TASK INSTRUCTIONS. Going line by line through the listing below, count each line that includes the word "serializiable", and reply with the count only.

EXTRACTED DATA.
-- Opening Marker --

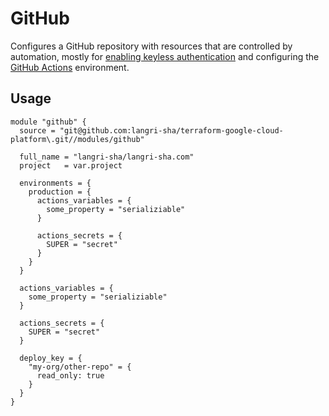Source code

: # GitHub

Configures a GitHub repository with resources that are controlled by automation,
mostly for [enabling keyless authentication] and configuring the [GitHub Actions]
environment.

## Usage

```hcl
module "github" {
  source = "git@github.com:langri-sha/terraform-google-cloud-platform\.git//modules/github"

  full_name = "langri-sha/langri-sha.com"
  project   = var.project

  environments = {
    production = {
      actions_variables = {
        some_property = "serializiable"
      }

      actions_secrets = {
        SUPER = "secret"
      }
    }
  }

  actions_variables = {
    some_property = "serializiable"
  }

  actions_secrets = {
    SUPER = "secret"
  }

  deploy_key = {
    "my-org/other-repo" = {
      read_only: true
    }
  }
}
```

[enabling keyless authentication]: https://cloud.google.com/blog/products/identity-security/enabling-keyless-authentication-from-github-actions
[github actions]: https://github.com/features/actions
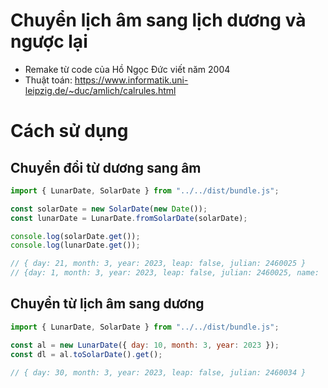 # Chuyển lịch âm sang lịch dương và ngược lại

- Remake từ code của Hồ Ngọc Đức viết năm 2004
- Thuật toán: https://www.informatik.uni-leipzig.de/~duc/amlich/calrules.html

# Cách sử dụng

## Chuyển đổi từ dương sang âm

```javascript
import { LunarDate, SolarDate } from "../../dist/bundle.js";

const solarDate = new SolarDate(new Date());
const lunarDate = LunarDate.fromSolarDate(solarDate);

console.log(solarDate.get());
console.log(lunarDate.get());

// { day: 21, month: 3, year: 2023, leap: false, julian: 2460025 }
// {day: 1, month: 3, year: 2023, leap: false, julian: 2460025, name: 'Quý Mão'}
```

## Chuyển từ lịch âm sang dương

```javascript
import { LunarDate, SolarDate } from "../../dist/bundle.js";

const al = new LunarDate({ day: 10, month: 3, year: 2023 });
const dl = al.toSolarDate().get();

// { day: 30, month: 3, year: 2023, leap: false, julian: 2460034 }
```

-- Closing Marker --

SOLUTION TO THE EXERCISE. 2